There are three important things here aside from the structure of the code:
- The
Benchmark
attribute, which tells BenchmarkDotNet which methods are benchmarks - The
Baseline
property, which establishes the baseline results to compare against (in this case, the built-inList.length
function) - The
Baseline
property, which establishes the baseline results to compare against (in this case, the built-inList.length
function) - The
MemoryDiagnoser
attribute, which measures allocations for a given benchmark.
The fourth is particularly important for routines that aren’t 100% CPU operations like computing the length of a list. You may find yourself in a situation where one routine is a little faster but allocates more memory. In some situations, less allocations might matter more than a few milliseconds of execution time, for example.
I personally prefer to cleanly separate out the routine I’m testing from the benchmark code. For larger pieces of code, I may move the implementation into a separate file.
Another consideration is looking into some of the Benchmark.NET APIs for setup and teardown. Some benchmarks have complicated initialization requirements that the sample doesn’t cover. But before you go reaching for more machinery to help you test things, I’d recommend seeing what you can change so that you can stick with something simple and straightforward.
The first thing to look for is pretty obvious: which benchmark has the faster execution time? The mean is usually good enough, but you should also check the standard deviation to see how much variance there is. Two algorithms could show similar mean execution times, but one may have a smaller standard deviation which could imply more consistent execution time.
The second thing to look for is initially straightforward: which benchmark allocates more memory? At least in .NET, the less memory you allocate, the better (usually). But this can then complicate matters. If one algorithm is 2x faster but allocates 2x as much memory, is it better? What about the inverse? The answers to these questions will depend on circumstances specific to your application. For example, is memory an issue because you have a long-running process where you’d like as little GC as possible? Or does it not matter because you have a process that just runs once and will likely never run out of memory?
You might notice some variance in overall results if you run the benchmarking program multiple times, where one algorithm goes back and forth between running marginally faster or slower than the other. This doesn’t really mean much other than that the 2 (or more) routines are basically the same from a performance perspective.

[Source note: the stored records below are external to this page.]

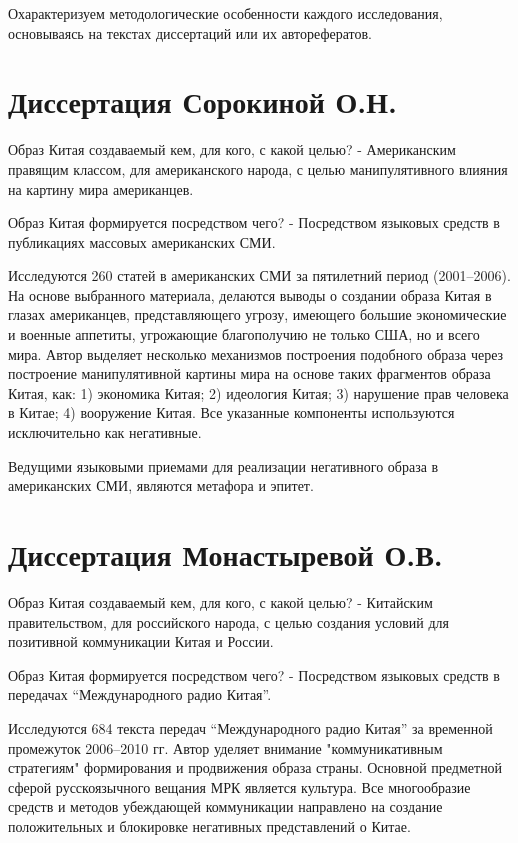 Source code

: \documentclass[11pt]{article}
\begin{document}
Охарактеризуем методологические особенности каждого исследования, основываясь на текстах диссертаций или их авторефератов.

\section{Диссертация Сорокиной О.Н.}\label{sec:section-sorokina}

Образ Китая создаваемый кем, для кого, с какой целью?
- Американским правящим классом, для американского народа, с целью манипулятивного влияния на картину мира американцев.

Образ Китая формируется посредством чего?
- Посредством языковых средств в публикациях массовых американских СМИ.

Исследуются 260 статей в американских СМИ за пятилетний период (2001--2006).
На основе выбранного материала, делаются выводы о создании образа Китая в глазах американцев, представляющего угрозу, имеющего большие экономические и военные аппетиты, угрожающие благополучию не только США, но и всего мира.
Автор выделяет несколько механизмов построения подобного образа через построение манипулятивной картины мира на основе таких фрагментов образа Китая, как: 1) экономика Китая;
2) идеология Китая;
3) нарушение прав человека в Китае;
4) вооружение Китая.
Все указанные компоненты используются исключительно как негативные.

Ведущими языковыми приемами для реализации негативного образа в американских СМИ, являются метафора и эпитет.

\section{Диссертация Монастыревой О.В.}\label{sec:section-monastyreva}

Образ Китая создаваемый кем, для кого, с какой целью?
- Китайским правительством, для российского народа, с целью создания условий для позитивной коммуникации Китая и России.

Образ Китая формируется посредством чего?
- Посредством языковых средств в передачах ``Международного радио Китая''.

Исследуются 684 текста передач ``Международного радио Китая'' за временной промежуток 2006--2010 гг.
Автор уделяет внимание "коммуникативным стратегиям" формирования и продвижения образа страны.
Основной предметной сферой русскоязычного вещания МРК является культура.
Все многообразие средств и методов убеждающей коммуникации направлено на создание положительных и блокировке негативных представлений о Китае.
\end{document}
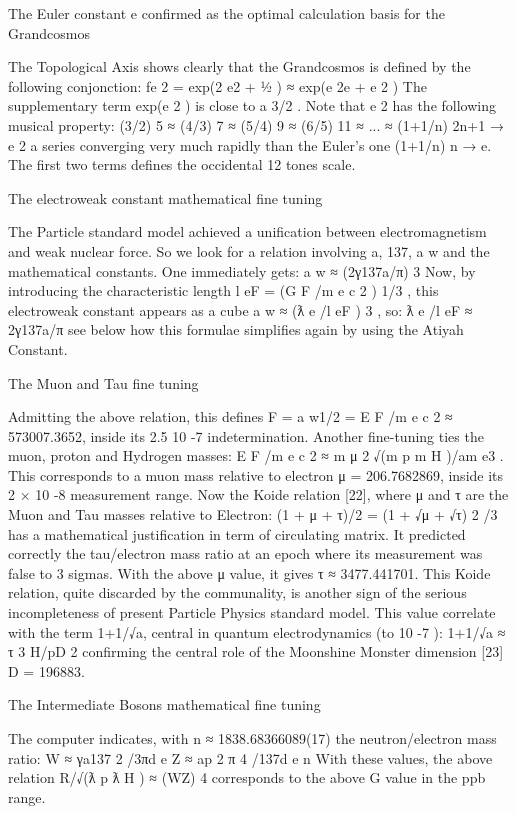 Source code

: The Euler constant e confirmed as the optimal calculation basis for the Grandcosmos

The Topological Axis shows clearly that the Grandcosmos is defined by the following
conjonction:
f{e 2 } = exp(2 e2 + 1⁄2 ) ≈ exp(e 2e + e 2 )
The supplementary term exp(e 2 ) is close to a 3/2 . Note that e 2 has the following musical property:
(3/2) 5 ≈ (4/3) 7 ≈ (5/4) 9 ≈ (6/5) 11 ≈ ... ≈ (1+1/n) 2n+1
→
e 2
a series converging very much rapidly than the Euler's one (1+1/n) n → e. The first two terms defines
the occidental 12 tones scale.

The electroweak constant mathematical fine tuning

The Particle standard model achieved a unification between electromagnetism and weak
nuclear force. So we look for a relation involving a, 137, a w and the mathematical constants. One
immediately gets:
a w ≈ (2γ137a/π) 3
Now, by introducing the characteristic length l eF = (G F /m e c 2 ) 1/3 , this electroweak constant appears as
a cube a w ≈ (ƛ e /l eF ) 3 , so:
ƛ e /l eF ≈ 2γ137a/π
see below how this formulae simplifies again by using the Atiyah Constant.

The Muon and Tau fine tuning

Admitting the above relation, this defines F = a w1/2 = E F /m e c 2 ≈ 573007.3652, inside its 2.5 10 -7
indetermination. Another fine-tuning ties the muon, proton and Hydrogen masses: E F /m e c 2 ≈
m μ 2 √(m p m H )/am e3 . This corresponds to a muon mass relative to electron μ = 206.7682869, inside its
2 × 10 -8 measurement range.
Now the Koide relation [22], where μ and τ are the Muon and Tau masses relative to Electron:
(1 + μ + τ)/2 = (1 + √μ + √τ) 2 /3
has a mathematical justification in term of circulating matrix. It predicted correctly the tau/electron
mass ratio at an epoch where its measurement was false to 3 sigmas. With the above μ value, it
gives τ ≈ 3477.441701. This Koide relation, quite discarded by the communality, is another sign of
the serious incompleteness of present Particle Physics standard model. This value correlate with the
term 1+1/√a, central in quantum electrodynamics (to 10 -7 ):
1+1/√a ≈ τ 3 H/pD 2
confirming the central role of the Moonshine Monster dimension [23] D = 196883.

The Intermediate Bosons mathematical fine tuning

The computer indicates, with n ≈ 1838.68366089(17) the neutron/electron mass ratio:
W ≈ γa137 2 /3πd e
Z ≈ ap 2 π 4 /137d e n
With these values, the above relation R/√(ƛ p ƛ H ) ≈ (WZ) 4 corresponds to the above G value in the
ppb range.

You may be tempted to do something like run an algorithm many times for each benchmark just to “really be sure” it’s being tested correctly. This is a waste of time, since BenchmarkDotNet will run each benchmark enough times so that it has statistically significant results. Additionally, artifically calling an algorithm many times just to “really be sure” about it means that you’re not actually testing that algorithm anymore.
Lastly, don’t let the simplicity of a great tool like BenchmarkDotNet fool you into thinking that performance work is easy. Yes, if you can benchmark an algorithm and show that it is significantly faster than another one, you should probably just use the faster algorithm. But this kind of experimentation barely scratches the surface of what performance work (at least for F# and .NET applications) can actually entail. If you’re interested in how deep it can go, there are some great books on Amazon covering the topic.